The Tale of My Nose
A bumpy journey
From the moment I entered this world, my nose became a family project. Not my eyes, not my smile — just my nose. It wasn’t particularly sharp, which, according to my grandmother, was a problem in urgent need of fixing.
“Hold still,” she would say, pinching the bridge of my nose between her fingers like a sculptor shaping clay. “If we do this every day, it’ll get sharper!”
Every day, my nose endured the grip of destiny, as she called it, while my grandfather sat nearby shaking his head. “Enough, woman! The poor child’s face is turning red!” he would say, waving her away. “This isn’t how noses work!”
But my grandmother was undeterred. “You don’t know anything,” she huffed. “You’ve had the same nose for seventy years. I’m making improvements here!”
Despite her efforts, my nose remained stubbornly the same. My brother, ever the opportunist, found this endlessly amusing. We had a long-standing game of teasing each other’s noses, complete with dramatic reenactments.
“Look at this nose!” I’d declare, pointing at his. “It’s like a perfect little mountain.”
“And yours,” he’d counter, “is like a soft, sleepy hill that refuses to wake up.”
This went on for years, an ongoing sibling rivalry where noses were both the insult and the award-winning joke. But the universe wasn’t done with my nose yet.
One day, I met a guy. Tall, confident, and equipped with a level of honesty that bordered on reckless. Midway through a conversation, he suddenly said, “You have a pakoda nose” (Pakoda is a Hindi word for a fritter).
Now, let’s pause here. There are many ways to react to such a statement. Shock? Maybe. Offense? Understandable. But what did I do? I chuckled.
“Of course I do,” I said. “This nose has been through generations of modifications. It’s practically a historical artifact.”
The poor guy looked confused, but I turned away victorious. Because in that moment, I realized something: My nose had been a source of family bonding, laughter, and ridiculous traditions. It had survived my grandmother’s remodeling attempts, my brother’s relentless teasing, and now, an unsolicited review from a stranger.

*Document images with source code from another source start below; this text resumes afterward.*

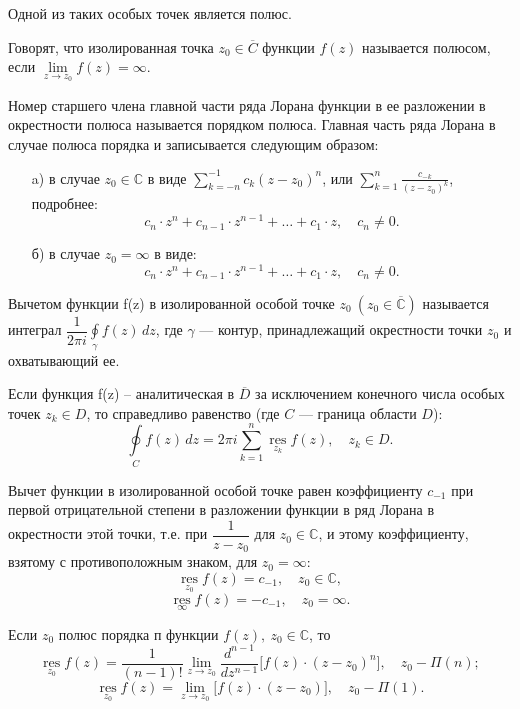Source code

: Одной из таких особых точек является полюс.
\begin{definition}
Говорят, что изолированная точка $z_0\in \overline{C}$ функции $f(z)$ называется полюсом, если $\lim\limits_{z\to z_0}f(z)=\infty$.
\end{definition}
\begin{remark}
Номер старшего члена главной части ряда Лорана функции в ее разложении в окрестности полюса называется порядком полюса.
Главная часть ряда Лорана в случае полюса порядка и записывается следующим образом:
\begin{itemize}
\item[a)] в случае $z_0\in\mathbb{C}$ в виде $\sum_{k=-n}^{-1} c_k(z-z_0)^n$, или $\sum_{k=1}^{n} \frac{c_{-k}}{(z-z_0)^k}$, подробнее:
$$
c_n\cdot z^n+ c_{n-1}\cdot z^{n-1}+\ldots+c_1\cdot z,\quad c_n\ne0.
$$
\item[б)] в случае $z_0=\infty$ в виде:
$$
c_n\cdot z^n+ c_{n-1}\cdot z^{n-1}+\ldots+c_1\cdot z,\quad c_n\ne0.
$$
\end{itemize}
\end{remark}
\begin{definition}
Вычетом функции f(z) в изолированной особой точке $z_0~(z_0\in \overline{\mathbb{C}})$ называется интеграл $\dfrac{1}{2\pi i}\oint\limits_{\gamma} f(z)\,dz$, где $\gamma$ — контур, принадлежащий окрестности точки $z_0$ и охватывающий ее. 
\end{definition}
\begin{theorem}
Если функция f(z) -- аналитическая в $\overline{D}$ за исключением конечного числа особых точек $z_k\in D$, то справедливо равенство (где $C$ — граница области $D$):
\begin{equation}\label{ch1.rest}
\oint\limits_{C}f(z)\,dz= 2\pi i \sum_{k=1}^{n} \mathop{\operatorname{res}}\limits_{z_k} f(z),\quad z_k\in D.
\end{equation}
\end{theorem}
\begin{assertion}
Вычет функции в изолированной особой точке равен коэффициенту $c_{-1}$ при первой отрицательной степени в разложении функции в ряд Лорана в окрестности этой точки, т.е. при $\dfrac{1}{z-z_0}$ для $z_0\in \mathbb{C}$, и этому коэффициенту, взятому с противоположным знаком, для $z_0=\infty\colon$
$$
\mathop{\operatorname{res}}\limits_{z_0}f(z)=c_{-1},\quad z_0\in \mathbb{C},$$
$$
\mathop{\operatorname{res}}\limits_{\infty} f(z)=-c_{-1},\quad z_0=\infty.
$$
\end{assertion}
\begin{assertion}
Если $z_0$ полюс порядка п функции $f(z),~ z_0\in \mathbb{C}$, то
$$
\mathop{\operatorname{res}}\limits_{z_0}f(z)= \frac{1}{(n-1)!} \lim\limits_{z\to z_0} \frac{d^{n-1}}{dz^{n-1}} \bigl[f(z)\cdot (z-z_0)^n\bigr],\quad z_0-\Pi(n);
$$
$$
\mathop{\operatorname{res}}\limits_{z_0}f(z)= \lim\limits_{z\to z_0} \bigl[f(z)\cdot (z-z_0)\bigr],\quad z_0-\Pi(1).
$$ 
\end{assertion}
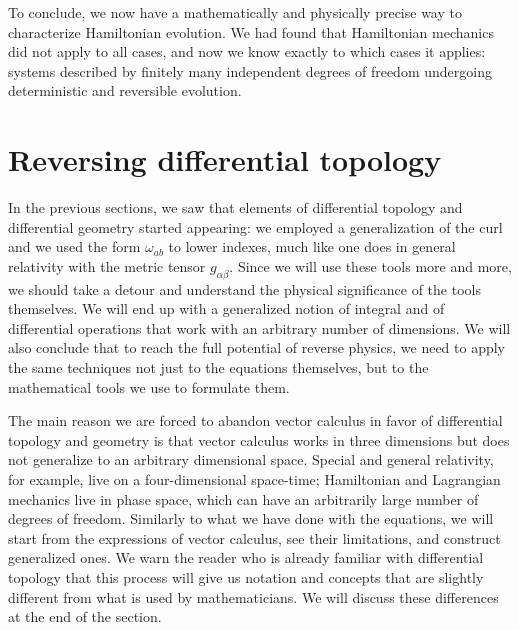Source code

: To conclude, we now have a mathematically and physically precise way to characterize Hamiltonian evolution. We had found that Hamiltonian mechanics did not apply to all cases, and now we know exactly to which cases it applies: systems described by finitely many independent degrees of freedom undergoing deterministic and reversible evolution.

\section{Reversing differential topology}

In the previous sections, we saw that elements of differential topology and differential geometry started appearing: we employed a generalization of the curl and we used the form $\omega_{ab}$ to lower indexes, much like one does in general relativity with the metric tensor $g_{\alpha\beta}$. Since we will use these tools more and more, we should take a detour and understand the physical significance of the tools themselves. We will end up with a generalized notion of integral and of differential operations that work with an arbitrary number of dimensions. We will also conclude that to reach the full potential of reverse physics, we need to apply the same techniques not just to the equations themselves, but to the mathematical tools we use to formulate them.

The main reason we are forced to abandon vector calculus in favor of differential topology and geometry is that vector calculus works in three dimensions but does not generalize to an arbitrary dimensional space. Special and general relativity, for example, live on a four-dimensional space-time; Hamiltonian and Lagrangian mechanics live in phase space, which can have an arbitrarily large number of degrees of freedom. Similarly to what we have done with the equations, we will start from the expressions of vector calculus, see their limitations, and construct generalized ones. We warn the reader who is already familiar with differential topology that this process will give us notation and concepts that are slightly different from what is used by mathematicians. We will discuss these differences at the end of the section.

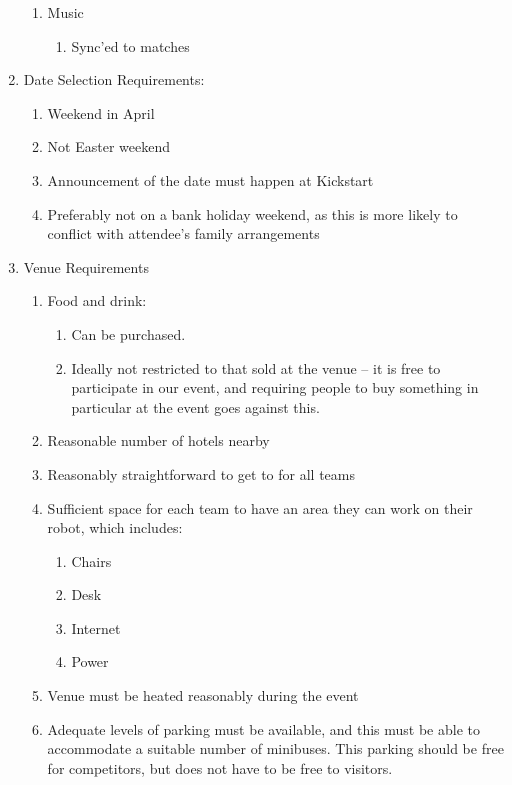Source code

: \begin{enumerate}
\begin{enumerate}
  \item Music
    \begin{enumerate}
    \item Sync'ed to matches
    \end{enumerate}

  \end{enumerate}

\item Date Selection Requirements:
  \begin{enumerate}
  \item Weekend in April
  \item Not Easter weekend
  \item Announcement of the date must happen at Kickstart
  \item Preferably not on a bank holiday weekend, as this is more likely to conflict with attendee's family arrangements
  \end{enumerate}

\item Venue Requirements
    \begin{enumerate}
    \item Food and drink:
      \begin{enumerate}
      \item Can be purchased.
      \item Ideally not restricted to that sold at the venue -- it is free to participate in our event, and requiring people to buy something in particular at the event goes against this.
      \end{enumerate}
    \item Reasonable number of hotels nearby
    \item Reasonably straightforward to get to for all teams
    \item Sufficient space for each team to have an area they can work on their robot, which includes:
      \begin{enumerate}
      \item Chairs
      \item Desk
      \item Internet
      \item Power
      \end{enumerate}
    \item Venue must be heated reasonably during the event
    \item Adequate levels of parking must be available, and this must be able to accommodate a suitable number of minibuses.  This parking should be free for competitors, but does not have to be free to visitors. 
    \end{enumerate}


\end{enumerate}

And the moral? Simple. Some things in life aren’t meant to be changed — they’re meant to be enjoyed, laughed at, and used as a weapon in family roast battles. My nose wasn’t just a nose. It was a legend to survive it all.
Until I broke it.
Now? It’s even funnier — a fritter cut in half, like siblings dividing snacks with surgical precision. A picture would explain it best, but I won’t make it that easy for you.
I woke up with a start. My nose — my sleepy little hill — was intact. I loved it even more now.
And if this nightmare was a sign? Let’s just say I’ll take the writing cue, but I’ll pass on any real-life pakoda critiques or pray for no breaking of this cute little hill in reality. Praying!